**What the task requires:** Use the entries below to count the lines that hold the word "probs"; answer with the number only.

Items from a dataset:
★ ★ ★ ★

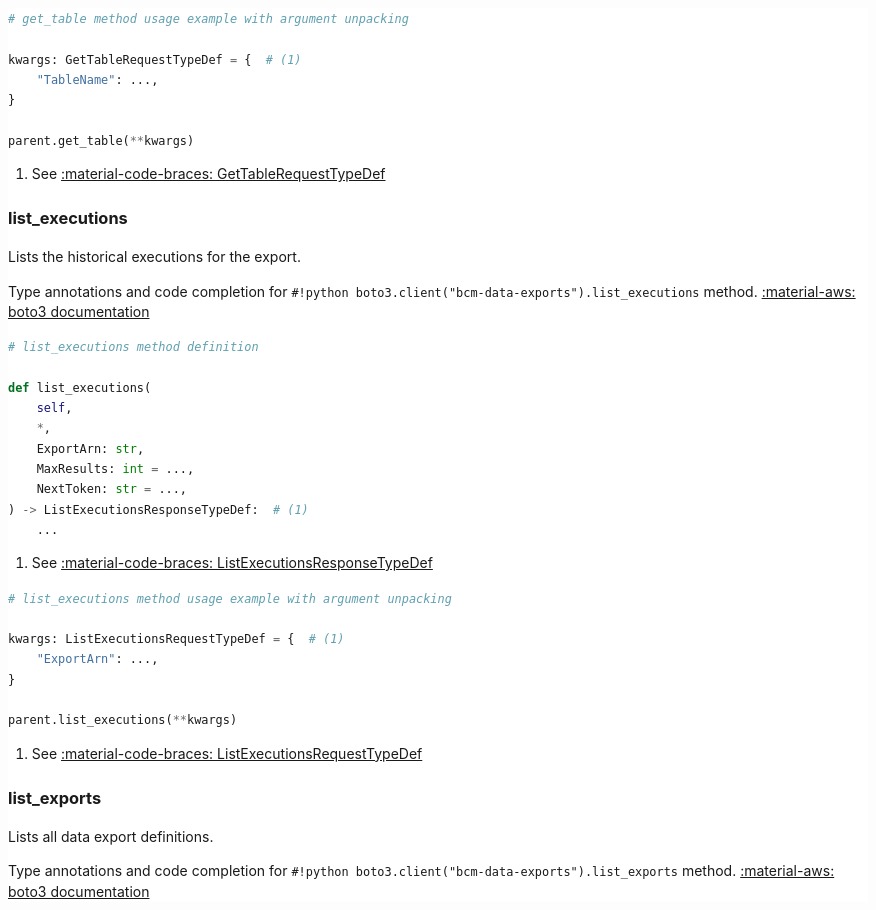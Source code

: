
 ```python
# get_table method usage example with argument unpacking

kwargs: GetTableRequestTypeDef = {  # (1)
    "TableName": ...,
}

parent.get_table(**kwargs)
```

1. See [:material-code-braces: GetTableRequestTypeDef](./type_defs.md#gettablerequesttypedef)

### list\_executions

Lists the historical executions for the export.

Type annotations and code completion for `#!python boto3.client("bcm-data-exports").list_executions` method.
[:material-aws: boto3 documentation](https://boto3.amazonaws.com/v1/documentation/api/latest/reference/services/bcm-data-exports/client/list_executions.html)

```python
# list_executions method definition

def list_executions(
    self,
    *,
    ExportArn: str,
    MaxResults: int = ...,
    NextToken: str = ...,
) -> ListExecutionsResponseTypeDef:  # (1)
    ...
```

1. See [:material-code-braces: ListExecutionsResponseTypeDef](./type_defs.md#listexecutionsresponsetypedef)


```python
# list_executions method usage example with argument unpacking

kwargs: ListExecutionsRequestTypeDef = {  # (1)
    "ExportArn": ...,
}

parent.list_executions(**kwargs)
```

1. See [:material-code-braces: ListExecutionsRequestTypeDef](./type_defs.md#listexecutionsrequesttypedef)

### list\_exports

Lists all data export definitions.

Type annotations and code completion for `#!python boto3.client("bcm-data-exports").list_exports` method.
[:material-aws: boto3 documentation](https://boto3.amazonaws.com/v1/documentation/api/latest/reference/services/bcm-data-exports/client/list_exports.html)
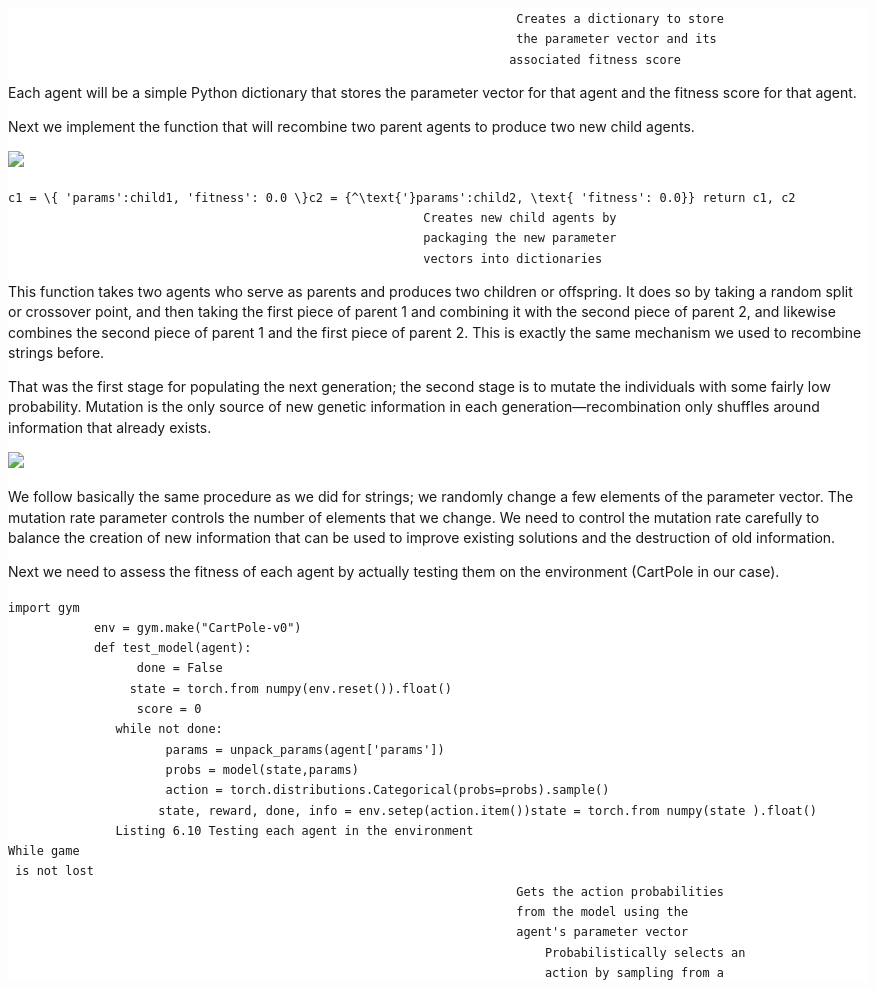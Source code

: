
 ```
                                                                       Creates a dictionary to store 
                                                                       the parameter vector and its 
                                                                      associated fitness score
```

Each agent will be a simple Python dictionary that stores the parameter vector for that agent and the fitness score for that agent.

 Next we implement the function that will recombine two parent agents to produce two new child agents.

![](0__page_12_Figure_7.jpeg)

```
c1 = \{ 'params':child1, 'fitness': 0.0 \}c2 = {^\text{'}params':child2, \text{ 'fitness': 0.0}} return c1, c2
                                                          Creates new child agents by 
                                                          packaging the new parameter 
                                                          vectors into dictionaries
```

This function takes two agents who serve as parents and produces two children or offspring. It does so by taking a random split or crossover point, and then taking the first piece of parent 1 and combining it with the second piece of parent 2, and likewise combines the second piece of parent 1 and the first piece of parent 2. This is exactly the same mechanism we used to recombine strings before.

 That was the first stage for populating the next generation; the second stage is to mutate the individuals with some fairly low probability. Mutation is the only source of new genetic information in each generation—recombination only shuffles around information that already exists.

![](0__page_13_Figure_4.jpeg)

We follow basically the same procedure as we did for strings; we randomly change a few elements of the parameter vector. The mutation rate parameter controls the number of elements that we change. We need to control the mutation rate carefully to balance the creation of new information that can be used to improve existing solutions and the destruction of old information.

 Next we need to assess the fitness of each agent by actually testing them on the environment (CartPole in our case).

```
import gym
            env = gym.make("CartPole-v0")
            def test_model(agent):
                  done = False
                 state = torch.from numpy(env.reset()).float()
                  score = 0
               while not done: 
                      params = unpack_params(agent['params'])
                      probs = model(state,params) 
                      action = torch.distributions.Categorical(probs=probs).sample() 
                     state, reward, done, info = env.setep(action.item())state = torch.from numpy(state ).float()
               Listing 6.10 Testing each agent in the environment
While game
 is not lost
                                                                       Gets the action probabilities 
                                                                       from the model using the 
                                                                       agent's parameter vector
                                                                           Probabilistically selects an
                                                                           action by sampling from a
```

★ ★ ★ ★

**Your solution:** 2